Smaller summer associate classes haven't equaled an increased offer rate this year as firms try to balance a drop in work and attrition rates with the number of incoming associates.
Drinker Biddle & Reath has a higher percentage offer rate this year than many of its local counterparts, but the rate has dropped for the firm compared to 2008, along with its class size.
The firm gave offers to about 68 percent, or 25, of the 37 2L summer associates it had firmwide in 2009. The offer rate was about the same in Philadelphia, where 13 of the 19 2Ls received offers, the firm confirmed.
Drinker Biddle had 20 summer associates in 2009 in Philadelphia compared to 26 last year. There were 19 2Ls who were eligible for offers this year in Philadelphia compared with 24 2Ls in 2008. The firm gave 87.5 percent of its 2008 Philadelphia 2Ls offers.
The are no current plans to defer offers to the 2009 summer associates past the usual start date of the fall of 2010, the firm said.
Drinker Biddle was one of a smaller number of firms that hadn't deferred its 2009 first-year associate class. Instead, the firm is putting those associates into a six-month training program in which they will focus on learning the ropes of being a lawyer rather than billing hours. Their starting salaries will be dropped from $145,000 in Philadelphia to $105,000 for those first six months and then will be raised to the "market rate" after that.
When the training program was first announced in May, Drinker Biddle Chairman Alfred W. Putnam Jr. said that while he didn't know whether it would continue on in the same form, he said he would expect the program to exist in some capacity in future years. At the same time the firm created the training program, it said it would most likely look to bring in smaller numbers of entry-level lawyers in the future.
Pepper Hamilton made that decision for its 2009 summer associate program.
The firm specifically looked to cut its 2009 summer class by more than half compared to last year but was still only able to give offer rates to seven of the 14 summer associates firmwide.
Robert E. Heideck, Pepper Hamilton's executive partner, said last week that all seven were in the firm's Philadelphia office.
Last year, the firm had 38 summer associates across the country and extended offers to 30, or roughly 79 percent, of them.
Heideck said last Wednesday that the firm made the decision last fall to cut this year's summer associate class to less than half of what it was last year "with the hope that we would be able to give a high percentage of offers to those eligible second-year students who met our criteria."
"Unfortunately, the softness created by the economy continues and so we had to make some hard decisions with respect to the eligible 14 associates this year," he had said.
Part of the problem, Heideck said, was that of the 30 second-years who received offers in 2008, 26 plus one 2008 graduate who had a clerkship are slated to start at the firm in January.
Their anticipated workloads coupled with the still-struggling economy hindered the firm from making more offers this year, Heideck said last week.
Morgan Lewis & Bockius had the lowest offer rate of local firms whose numbers have been reported.

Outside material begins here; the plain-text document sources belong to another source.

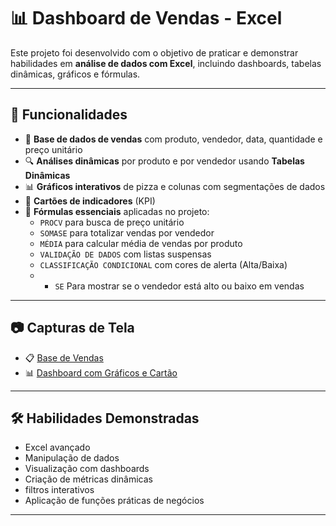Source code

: # 📊 Dashboard de Vendas - Excel

Este projeto foi desenvolvido com o objetivo de praticar e demonstrar habilidades em **análise de dados com Excel**, incluindo dashboards, tabelas dinâmicas, gráficos e fórmulas.

---

## 📌 Funcionalidades

- 🧾 **Base de dados de vendas** com produto, vendedor, data, quantidade e preço unitário
- 🔍 **Análises dinâmicas** por produto e por vendedor usando **Tabelas Dinâmicas**
- 📊 **Gráficos interativos** de pizza e colunas com segmentações de dados
- 🎯 **Cartões de indicadores** (KPI) 
- 🧠 **Fórmulas essenciais** aplicadas no projeto:
  - `PROCV` para busca de preço unitário
  - `SOMASE` para totalizar vendas por vendedor
  - `MÉDIA` para calcular média de vendas por produto
  - `VALIDAÇÃO DE DADOS` com listas suspensas
  - `CLASSIFICAÇÃO CONDICIONAL` com cores de alerta (Alta/Baixa)
  - - `SE` Para mostrar se o vendedor está alto ou baixo em vendas

---

## 📷 Capturas de Tela

- 📋 [Base de Vendas](Imagens/valorunitario.jpg)
- 📊 [Dashboard com Gráficos e Cartão](Imagens/tabeladinamica.jpg)


---

## 🛠️ Habilidades Demonstradas

- Excel avançado
- Manipulação de dados
- Visualização com dashboards
- Criação de métricas dinâmicas
- filtros interativos
- Aplicação de funções práticas de negócios

---
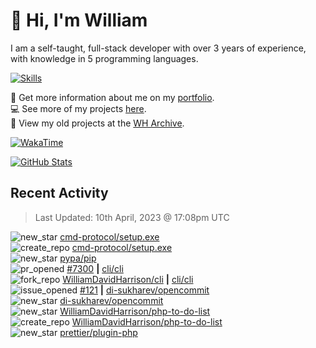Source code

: # 👋 Hi, I'm William
I am a self-taught, full-stack developer with over 3 years of experience, with knowledge in 5 programming languages.

[![Skills](https://skillicons.dev/icons?i=css,cloudflare,discord,bots,docker,express,firebase,git,github,githubactions,html,js,linux,md,mongodb,netlify,nodejs,php,py,replit,tailwind,ts,vercel,vscode,wordpress,workers)](https://wdh.gg/dev)

🧑 Get more information about me on my [portfolio](https://wdh.gg/dev).
<br>
💻 See more of my projects [here](https://wdh.gg/github-org).
<br>
📁 View my old projects at the [WH Archive](https://wdh.gg/archive).

[![WakaTime](https://wakatime.com/badge/user/817e29c1-e1ac-4adc-936b-37bfa447c165.svg?style=for-the-badge)](https://wdh.gg/wakatime)

[![GitHub Stats](https://github-readme-stats.vercel.app/api?username=williamdavidharrison&theme=algolia&show_icons=true&border_radius=8&count_private=true&include_all_commits=true)](https://wdh.gg/github)

## Recent Activity
<!--RECENT_ACTIVITY:last_update-->
> Last Updated: 10th April, 2023 @ 17:08pm UTC
<!--RECENT_ACTIVITY:last_update_end-->

<!--RECENT_ACTIVITY:start-->
![new_star](https://cdn.jsdelivr.net/gh/Readme-Workflows/Readme-Icons@main/icons/octicons/StarredRepositoryYellow.svg) [cmd-protocol/setup.exe](https://github.com/cmd-protocol/setup.exe)<br>
![create_repo](https://cdn.jsdelivr.net/gh/Readme-Workflows/Readme-Icons@main/icons/octicons/Repository.svg) [cmd-protocol/setup.exe](https://github.com/cmd-protocol/setup.exe)<br>
![new_star](https://cdn.jsdelivr.net/gh/Readme-Workflows/Readme-Icons@main/icons/octicons/StarredRepositoryYellow.svg) [pypa/pip](https://github.com/pypa/pip)<br>
![pr_opened](https://cdn.jsdelivr.net/gh/Readme-Workflows/Readme-Icons@main/icons/octicons/PullRequestOpened.svg) [#7300](https://github.com/cli/cli/pull/7300) **|** [cli/cli](https://github.com/cli/cli)<br>
![fork_repo](https://cdn.jsdelivr.net/gh/Readme-Workflows/Readme-Icons@main/icons/octicons/ForkedRepository.svg) [WilliamDavidHarrison/cli](https://github.com/WilliamDavidHarrison/cli) **|** [cli/cli](https://github.com/cli/cli)<br>
![issue_opened](https://cdn.jsdelivr.net/gh/Readme-Workflows/Readme-Icons@main/icons/octicons/IssueOpened.svg) [#121](https://github.com/di-sukharev/opencommit/issues/121) **|** [di-sukharev/opencommit](https://github.com/di-sukharev/opencommit)<br>
![new_star](https://cdn.jsdelivr.net/gh/Readme-Workflows/Readme-Icons@main/icons/octicons/StarredRepositoryYellow.svg) [di-sukharev/opencommit](https://github.com/di-sukharev/opencommit)<br>
![new_star](https://cdn.jsdelivr.net/gh/Readme-Workflows/Readme-Icons@main/icons/octicons/StarredRepositoryYellow.svg) [WilliamDavidHarrison/php-to-do-list](https://github.com/WilliamDavidHarrison/php-to-do-list)<br>
![create_repo](https://cdn.jsdelivr.net/gh/Readme-Workflows/Readme-Icons@main/icons/octicons/Repository.svg) [WilliamDavidHarrison/php-to-do-list](https://github.com/WilliamDavidHarrison/php-to-do-list)<br>
![new_star](https://cdn.jsdelivr.net/gh/Readme-Workflows/Readme-Icons@main/icons/octicons/StarredRepositoryYellow.svg) [prettier/plugin-php](https://github.com/prettier/plugin-php)<br>
<!--RECENT_ACTIVITY:end-->
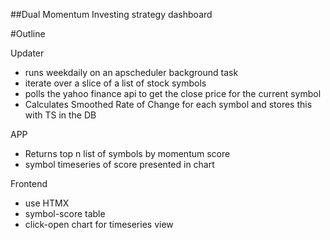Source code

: ##Dual Momentum Investing strategy dashboard

#Outline

Updater 
- runs weekdaily on an apscheduler background task
- iterate over a slice of a list of stock symbols
- polls the yahoo finance api to get the close price for the current symbol
- Calculates Smoothed Rate of Change for each symbol and stores this with TS in the DB

APP
- Returns top n list of symbols by momentum score
- symbol timeseries of score presented in chart

Frontend
- use HTMX
- symbol-score table
- click-open chart for timeseries view

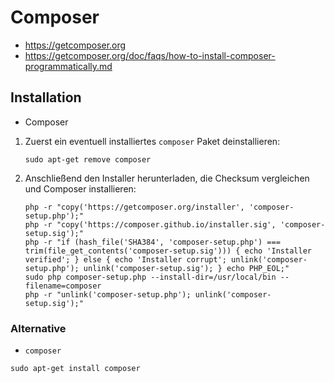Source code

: # Composer

+	<https://getcomposer.org>
+	<https://getcomposer.org/doc/faqs/how-to-install-composer-programmatically.md>



## Installation

+	Composer

<!---->

1.	Zuerst ein eventuell installiertes `composer` Paket deinstallieren:

		sudo apt-get remove composer
2.	Anschließend den Installer herunterladen, die Checksum vergleichen und Composer installieren:

		php -r "copy('https://getcomposer.org/installer', 'composer-setup.php');"
		php -r "copy('https://composer.github.io/installer.sig', 'composer-setup.sig');"
		php -r "if (hash_file('SHA384', 'composer-setup.php') === trim(file_get_contents('composer-setup.sig'))) { echo 'Installer verified'; } else { echo 'Installer corrupt'; unlink('composer-setup.php'); unlink('composer-setup.sig'); } echo PHP_EOL;"
		sudo php composer-setup.php --install-dir=/usr/local/bin --filename=composer
		php -r "unlink('composer-setup.php'); unlink('composer-setup.sig');"



### Alternative

+	`composer`

<!---->

	sudo apt-get install composer
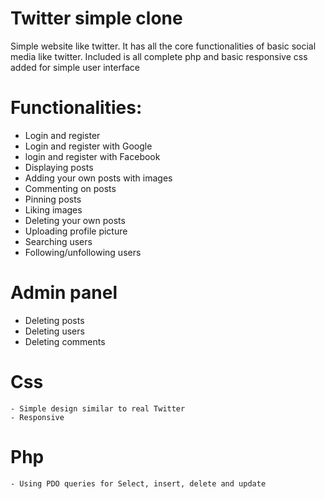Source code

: # Twitter simple clone

Simple website like twitter.
It has all the core functionalities of basic social media like twitter.
Included is all complete php and basic responsive css added for simple user interface

# Functionalities:
  - Login and register
  - Login and register with Google
  - login and register with Facebook
  - Displaying posts
  - Adding your own posts with images
  - Commenting on posts
  - Pinning posts
  - Liking images
  - Deleting your own posts
  - Uploading profile picture
  - Searching users
  - Following/unfollowing users
 
# Admin panel
  - Deleting posts
  - Deleting users
  - Deleting comments
  
  # Css
    - Simple design similar to real Twitter
    - Responsive
  
 # Php
    - Using PDO queries for Select, insert, delete and update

The firm gave offers to 27.5 percent of its 102 2L summer associates firmwide to start as first-year associates in the fall of 2011 -- a year later than would normally be the case given the deferrals of the 2009 first-year class until the fall of 2010.

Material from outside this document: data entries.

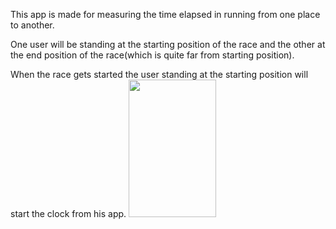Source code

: This app is made for measuring the time elapsed in running from one place to another.

One user will be standing at the starting position of the race and the other at the end position of the race(which is
quite far from starting position).

When the race gets started the user standing at the starting position will start the clock from his app.
 <img src="https://github.com/" width="140" height ="220">

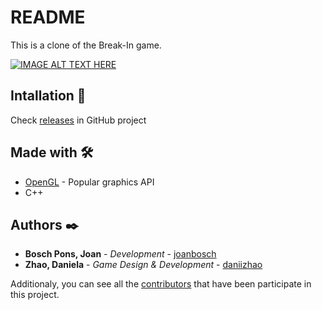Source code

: # README #

This is a clone of the Break-In game.

[![IMAGE ALT TEXT HERE](https://img.youtube.com/vi/0BtZWmPCz8Y/0.jpg)](https://www.youtube.com/watch?v=0BtZWmPCz8Y)

## Intallation 🔧

Check [releases](https://github.com/joanbosch/Break-In/releases/tag/V1) in GitHub project

## Made with 🛠️
* [OpenGL](https://www.opengl.org/) - Popular graphics API
* C++

## Authors ✒️

* **Bosch Pons, Joan** - *Development* - [joanbosch](https://github.com/joanbosch)
* **Zhao, Daniela** - *Game Design & Development* - [daniizhao](https://github.com/daniizhao)

Additionaly, you can see all the [contributors](https://github.com/joanbosch/QOMP/contributors) that have been participate in this project.
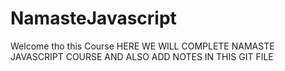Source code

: # NamasteJavascript

Welcome tho this Course HERE WE WILL COMPLETE NAMASTE JAVASCRIPT COURSE AND ALSO ADD NOTES IN THIS GIT FILE
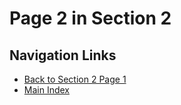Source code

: # Page 2 in Section 2

## Navigation Links
- [Back to Section 2 Page 1](page1.md)
- [Main Index](../index.md)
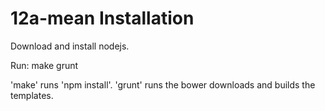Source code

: 12a-mean Installation
=====================

Download and install nodejs.

Run:
  make
  grunt

'make' runs 'npm install'.
'grunt' runs the bower downloads and builds the templates.
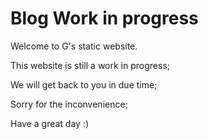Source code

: # Blog Work in progress

Welcome to G's static website.

This website is still a work in progress;

We will get back to you in due time;

Sorry for the inconvenience;

Have a great day :)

In Philadelphia, the offer rate was slightly higher with seven of the 23 2Ls, or 30.4 percent, receiving offers.
Blank Rome gave offers to half of the 14 2Ls it had in its Philadelphia office this summer. That 50 percent offer rate is down from the 83.3 percent offer rate to its 24 Philadelphia summer associates in 2008, according to the Summer Associates 2009 supplement published in The Legal Intelligencer in May. A firm spokesman said the firmwide offer rate for the 2009 class was close to 50 percent as well.
Dechert took a bit of a hybrid approach to making offers this year.
"We are extending offers to begin in fall 2010 to well more than half of our 2009 summer associates," the firm said in a statement. "Hiring decisions on the balance of our 2009 summer associates will be deferred until after the first of the year. At that point or perhaps sooner, we expect to have a better understanding of the fall 2010 demand for entry-level associates. We hope and expect to be able to offer some of the deferred [summer] associates positions that would also start in fall 2010."
Both Morgan Lewis and Blank Rome said that if hiring needs improve, they too would consider for future employment the associates who did not receive offers.